Acabo de leer la noticia: ha muerto Lou Reed en su casa de Nueva York, la ciudad donde nació y a la que dedicó muchas de sus canciones. Su disco New York fue uno de los últimos vinilos que compré; después vendrían los CD, antes de que la música se volviera algo intangible que puede viajar del ordenador al teléfono, al equipo de música, a la tableta o al «radiocasete» del coche (es curioso que sigamos llamándolo así) sin una referencia física, una portada o un soporte con los que identificarla.

Los comentarios que vierten los lectores de los medios digitales me hacen recordar la imagen que me transmitía un amigo de los años en que Lou Reed caminaba por el lado salvaje de la vida: ayudado por dos personas para llegar hasta el micrófono, tuvieron que sentarlo en una silla de la que también se caía y, aun así, el público salió encantado del concierto.

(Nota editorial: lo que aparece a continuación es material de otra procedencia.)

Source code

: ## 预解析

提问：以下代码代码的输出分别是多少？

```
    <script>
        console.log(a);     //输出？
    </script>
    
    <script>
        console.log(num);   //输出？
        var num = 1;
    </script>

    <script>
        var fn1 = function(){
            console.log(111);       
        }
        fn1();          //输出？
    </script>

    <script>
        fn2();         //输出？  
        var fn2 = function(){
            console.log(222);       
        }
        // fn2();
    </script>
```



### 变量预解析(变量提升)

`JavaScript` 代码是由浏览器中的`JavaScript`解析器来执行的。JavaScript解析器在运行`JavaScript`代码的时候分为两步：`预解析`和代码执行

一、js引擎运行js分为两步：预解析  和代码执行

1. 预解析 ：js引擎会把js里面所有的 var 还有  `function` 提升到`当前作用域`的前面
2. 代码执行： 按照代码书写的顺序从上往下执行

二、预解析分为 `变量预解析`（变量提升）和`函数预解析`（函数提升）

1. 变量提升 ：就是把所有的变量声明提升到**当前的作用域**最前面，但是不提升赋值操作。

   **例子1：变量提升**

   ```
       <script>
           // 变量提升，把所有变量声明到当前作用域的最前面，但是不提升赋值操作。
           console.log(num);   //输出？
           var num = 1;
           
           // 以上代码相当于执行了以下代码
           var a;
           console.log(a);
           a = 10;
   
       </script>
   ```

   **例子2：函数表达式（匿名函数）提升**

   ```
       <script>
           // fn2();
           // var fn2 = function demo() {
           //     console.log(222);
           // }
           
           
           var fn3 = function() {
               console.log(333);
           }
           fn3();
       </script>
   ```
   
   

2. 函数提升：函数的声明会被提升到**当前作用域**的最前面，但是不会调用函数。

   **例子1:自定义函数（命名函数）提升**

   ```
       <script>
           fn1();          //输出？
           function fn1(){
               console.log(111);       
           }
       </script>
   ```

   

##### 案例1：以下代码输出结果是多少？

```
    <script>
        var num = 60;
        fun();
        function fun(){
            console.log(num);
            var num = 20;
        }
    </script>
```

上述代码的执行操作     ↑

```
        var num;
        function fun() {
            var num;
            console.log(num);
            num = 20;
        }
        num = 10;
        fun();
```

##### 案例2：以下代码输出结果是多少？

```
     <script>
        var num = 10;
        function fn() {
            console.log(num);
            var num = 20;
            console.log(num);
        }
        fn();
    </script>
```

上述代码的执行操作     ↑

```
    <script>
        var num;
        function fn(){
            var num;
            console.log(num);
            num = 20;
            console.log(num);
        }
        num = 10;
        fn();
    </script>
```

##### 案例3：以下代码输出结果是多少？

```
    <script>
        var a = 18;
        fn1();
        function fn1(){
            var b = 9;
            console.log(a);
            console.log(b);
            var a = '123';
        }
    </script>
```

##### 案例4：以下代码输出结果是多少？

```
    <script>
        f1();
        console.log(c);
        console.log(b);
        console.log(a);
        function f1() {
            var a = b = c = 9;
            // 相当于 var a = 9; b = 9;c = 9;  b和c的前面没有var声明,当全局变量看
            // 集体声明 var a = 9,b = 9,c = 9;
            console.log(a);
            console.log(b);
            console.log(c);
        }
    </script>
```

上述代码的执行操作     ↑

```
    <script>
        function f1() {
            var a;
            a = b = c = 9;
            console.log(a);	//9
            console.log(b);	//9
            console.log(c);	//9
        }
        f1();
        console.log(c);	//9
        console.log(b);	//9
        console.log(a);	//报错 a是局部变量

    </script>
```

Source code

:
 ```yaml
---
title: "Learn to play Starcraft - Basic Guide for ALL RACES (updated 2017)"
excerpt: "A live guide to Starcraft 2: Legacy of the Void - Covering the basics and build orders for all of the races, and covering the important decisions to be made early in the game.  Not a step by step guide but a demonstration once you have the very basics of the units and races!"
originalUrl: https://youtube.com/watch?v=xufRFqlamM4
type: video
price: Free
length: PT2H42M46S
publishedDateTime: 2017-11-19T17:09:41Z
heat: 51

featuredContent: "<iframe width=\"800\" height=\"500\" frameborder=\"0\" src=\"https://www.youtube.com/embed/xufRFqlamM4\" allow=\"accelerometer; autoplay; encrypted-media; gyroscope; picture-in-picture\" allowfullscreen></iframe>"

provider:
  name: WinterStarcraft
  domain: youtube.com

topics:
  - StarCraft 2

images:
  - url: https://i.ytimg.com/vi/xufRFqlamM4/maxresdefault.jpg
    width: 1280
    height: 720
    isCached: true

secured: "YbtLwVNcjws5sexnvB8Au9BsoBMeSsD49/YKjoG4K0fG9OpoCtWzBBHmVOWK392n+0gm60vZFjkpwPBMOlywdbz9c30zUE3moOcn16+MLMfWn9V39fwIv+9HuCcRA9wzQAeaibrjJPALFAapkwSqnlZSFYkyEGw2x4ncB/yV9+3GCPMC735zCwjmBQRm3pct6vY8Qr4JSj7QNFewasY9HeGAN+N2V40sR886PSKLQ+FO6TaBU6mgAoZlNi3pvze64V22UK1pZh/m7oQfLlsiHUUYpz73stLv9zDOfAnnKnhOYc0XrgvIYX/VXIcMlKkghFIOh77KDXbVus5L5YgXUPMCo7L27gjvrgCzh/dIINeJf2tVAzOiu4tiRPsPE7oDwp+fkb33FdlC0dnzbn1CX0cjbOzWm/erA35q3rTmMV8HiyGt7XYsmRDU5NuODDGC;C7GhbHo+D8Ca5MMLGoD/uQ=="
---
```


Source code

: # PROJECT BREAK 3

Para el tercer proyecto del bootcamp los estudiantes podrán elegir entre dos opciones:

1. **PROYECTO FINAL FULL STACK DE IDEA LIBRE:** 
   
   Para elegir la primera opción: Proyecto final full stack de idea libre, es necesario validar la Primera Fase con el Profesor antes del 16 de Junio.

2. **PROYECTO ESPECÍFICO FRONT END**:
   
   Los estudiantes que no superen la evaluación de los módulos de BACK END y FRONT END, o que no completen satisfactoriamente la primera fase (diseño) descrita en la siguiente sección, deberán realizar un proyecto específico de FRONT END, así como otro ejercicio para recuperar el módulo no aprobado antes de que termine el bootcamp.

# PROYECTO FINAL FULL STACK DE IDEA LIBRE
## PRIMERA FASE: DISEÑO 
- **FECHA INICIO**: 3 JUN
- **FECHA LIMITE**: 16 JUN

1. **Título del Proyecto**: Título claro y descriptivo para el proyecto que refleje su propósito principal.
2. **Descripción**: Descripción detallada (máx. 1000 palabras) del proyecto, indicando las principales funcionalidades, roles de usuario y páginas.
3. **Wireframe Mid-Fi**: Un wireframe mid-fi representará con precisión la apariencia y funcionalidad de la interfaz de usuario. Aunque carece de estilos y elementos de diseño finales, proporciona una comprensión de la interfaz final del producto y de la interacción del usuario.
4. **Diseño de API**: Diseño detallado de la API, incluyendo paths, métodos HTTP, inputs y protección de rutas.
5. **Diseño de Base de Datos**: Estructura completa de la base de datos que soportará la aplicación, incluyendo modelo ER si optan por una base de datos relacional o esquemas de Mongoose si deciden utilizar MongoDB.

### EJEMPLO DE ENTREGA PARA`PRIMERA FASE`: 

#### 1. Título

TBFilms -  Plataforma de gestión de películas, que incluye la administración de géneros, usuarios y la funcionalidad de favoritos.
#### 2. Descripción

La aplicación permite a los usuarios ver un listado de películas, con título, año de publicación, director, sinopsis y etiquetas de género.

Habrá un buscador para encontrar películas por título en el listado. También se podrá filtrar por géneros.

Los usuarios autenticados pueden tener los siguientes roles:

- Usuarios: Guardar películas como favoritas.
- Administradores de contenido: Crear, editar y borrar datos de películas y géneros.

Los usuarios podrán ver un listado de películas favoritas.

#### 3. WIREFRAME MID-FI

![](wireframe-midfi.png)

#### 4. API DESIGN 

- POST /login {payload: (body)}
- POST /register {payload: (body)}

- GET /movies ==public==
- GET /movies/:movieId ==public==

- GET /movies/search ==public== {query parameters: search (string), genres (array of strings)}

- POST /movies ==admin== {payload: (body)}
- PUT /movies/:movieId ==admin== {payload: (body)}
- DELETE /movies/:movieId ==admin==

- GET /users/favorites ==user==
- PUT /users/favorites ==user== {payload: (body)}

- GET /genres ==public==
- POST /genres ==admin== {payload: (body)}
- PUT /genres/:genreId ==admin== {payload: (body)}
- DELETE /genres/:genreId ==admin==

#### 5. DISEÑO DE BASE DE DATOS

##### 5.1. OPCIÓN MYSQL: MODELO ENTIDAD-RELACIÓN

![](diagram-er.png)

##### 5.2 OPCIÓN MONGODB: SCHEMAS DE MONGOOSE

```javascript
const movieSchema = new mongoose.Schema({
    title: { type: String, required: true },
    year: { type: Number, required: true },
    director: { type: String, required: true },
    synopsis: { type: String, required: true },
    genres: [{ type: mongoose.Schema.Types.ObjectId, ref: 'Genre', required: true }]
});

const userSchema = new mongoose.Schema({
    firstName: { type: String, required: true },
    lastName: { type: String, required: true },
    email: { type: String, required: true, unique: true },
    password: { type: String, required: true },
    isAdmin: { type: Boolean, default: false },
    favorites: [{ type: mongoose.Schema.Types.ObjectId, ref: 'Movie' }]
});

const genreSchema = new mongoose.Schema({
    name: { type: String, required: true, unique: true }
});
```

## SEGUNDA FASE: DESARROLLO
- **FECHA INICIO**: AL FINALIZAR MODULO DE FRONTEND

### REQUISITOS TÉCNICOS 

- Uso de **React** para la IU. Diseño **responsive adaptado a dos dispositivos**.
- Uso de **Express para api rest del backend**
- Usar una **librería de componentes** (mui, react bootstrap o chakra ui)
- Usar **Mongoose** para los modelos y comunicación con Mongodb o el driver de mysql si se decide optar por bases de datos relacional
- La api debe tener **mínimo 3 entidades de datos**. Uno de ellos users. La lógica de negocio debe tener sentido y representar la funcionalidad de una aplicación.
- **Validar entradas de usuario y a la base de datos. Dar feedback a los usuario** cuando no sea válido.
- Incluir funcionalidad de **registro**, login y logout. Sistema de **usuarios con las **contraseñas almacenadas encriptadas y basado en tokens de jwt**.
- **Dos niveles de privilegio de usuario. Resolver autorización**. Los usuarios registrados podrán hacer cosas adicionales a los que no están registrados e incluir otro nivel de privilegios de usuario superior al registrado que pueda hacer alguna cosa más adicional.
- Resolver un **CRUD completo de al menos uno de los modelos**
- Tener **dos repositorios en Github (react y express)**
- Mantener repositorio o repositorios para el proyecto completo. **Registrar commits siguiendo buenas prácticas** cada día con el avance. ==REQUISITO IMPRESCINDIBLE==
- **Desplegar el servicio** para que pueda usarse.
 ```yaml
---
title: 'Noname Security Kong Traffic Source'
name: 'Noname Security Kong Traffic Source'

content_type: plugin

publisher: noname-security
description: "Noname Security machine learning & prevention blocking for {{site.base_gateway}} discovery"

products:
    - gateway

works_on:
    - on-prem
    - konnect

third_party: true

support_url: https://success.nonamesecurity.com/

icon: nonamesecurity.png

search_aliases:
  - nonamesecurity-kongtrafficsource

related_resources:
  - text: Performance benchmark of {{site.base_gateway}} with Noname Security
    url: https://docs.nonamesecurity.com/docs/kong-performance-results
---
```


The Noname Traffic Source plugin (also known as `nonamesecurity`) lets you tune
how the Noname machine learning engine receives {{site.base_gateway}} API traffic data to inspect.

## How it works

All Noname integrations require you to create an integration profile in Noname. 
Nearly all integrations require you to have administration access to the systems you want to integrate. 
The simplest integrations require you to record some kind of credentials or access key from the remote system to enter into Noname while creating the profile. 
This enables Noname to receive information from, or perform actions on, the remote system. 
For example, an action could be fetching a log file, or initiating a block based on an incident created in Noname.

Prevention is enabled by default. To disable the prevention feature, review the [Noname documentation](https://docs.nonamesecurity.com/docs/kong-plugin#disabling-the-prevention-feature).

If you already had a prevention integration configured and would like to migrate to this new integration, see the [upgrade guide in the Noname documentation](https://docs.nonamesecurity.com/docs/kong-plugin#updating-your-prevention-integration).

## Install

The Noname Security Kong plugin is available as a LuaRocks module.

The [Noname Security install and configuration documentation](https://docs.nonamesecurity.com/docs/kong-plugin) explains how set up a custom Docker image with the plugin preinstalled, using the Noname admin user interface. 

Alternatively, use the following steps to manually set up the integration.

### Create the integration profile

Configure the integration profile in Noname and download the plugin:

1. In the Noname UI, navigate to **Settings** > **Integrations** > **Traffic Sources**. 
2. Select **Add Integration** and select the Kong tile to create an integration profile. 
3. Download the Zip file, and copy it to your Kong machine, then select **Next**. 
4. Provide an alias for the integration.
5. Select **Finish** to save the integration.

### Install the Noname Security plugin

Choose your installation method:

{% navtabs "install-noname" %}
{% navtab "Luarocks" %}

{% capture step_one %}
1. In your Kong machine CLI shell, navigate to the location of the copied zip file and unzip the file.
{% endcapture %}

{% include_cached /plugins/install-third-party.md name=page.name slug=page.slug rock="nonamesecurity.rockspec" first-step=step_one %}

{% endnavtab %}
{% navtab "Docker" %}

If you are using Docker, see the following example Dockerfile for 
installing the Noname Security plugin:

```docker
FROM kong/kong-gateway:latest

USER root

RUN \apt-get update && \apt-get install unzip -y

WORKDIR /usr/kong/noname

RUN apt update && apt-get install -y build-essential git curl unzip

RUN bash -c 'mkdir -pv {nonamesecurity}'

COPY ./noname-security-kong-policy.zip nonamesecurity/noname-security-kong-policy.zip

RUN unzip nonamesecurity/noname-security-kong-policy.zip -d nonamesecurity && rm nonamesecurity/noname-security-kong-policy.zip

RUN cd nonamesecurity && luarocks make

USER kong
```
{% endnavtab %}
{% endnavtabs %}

Claro que muchos de ellos iban tan «puestos» como él. Esto sucedía en España cuando yo era aún un adolescente que casi no había oído hablar de la Velvet Underground, del punk o el glam.
Después llegaron los ochenta con su movida madrileña, y también con la periférica de Vigo o Barcelona, con las radio fórmulas y las madrugadas de Radio 3, con la new wave y el Britt-pop, y también con el punk anglosajón de la década anterior que llegaba con retraso al gran público español.
Puse casi tanto empeño en empaparme de todo aquello como en asimilar lo que me explicaban en nuestra nueva facultad. ¿Qué tiene de extraño? Me pilló recién estrenada la mayoría de edad, fuera del entorno familiar y envuelto en el ambiente en continua ebullición de Salamanca. Allí fui con el bueno de Chema, que sabía de esto infinitamente más que yo, a ver a Radio Futura, a punto de sacar un nuevo disco con el que intentar hacer olvidar la «moda juvenil».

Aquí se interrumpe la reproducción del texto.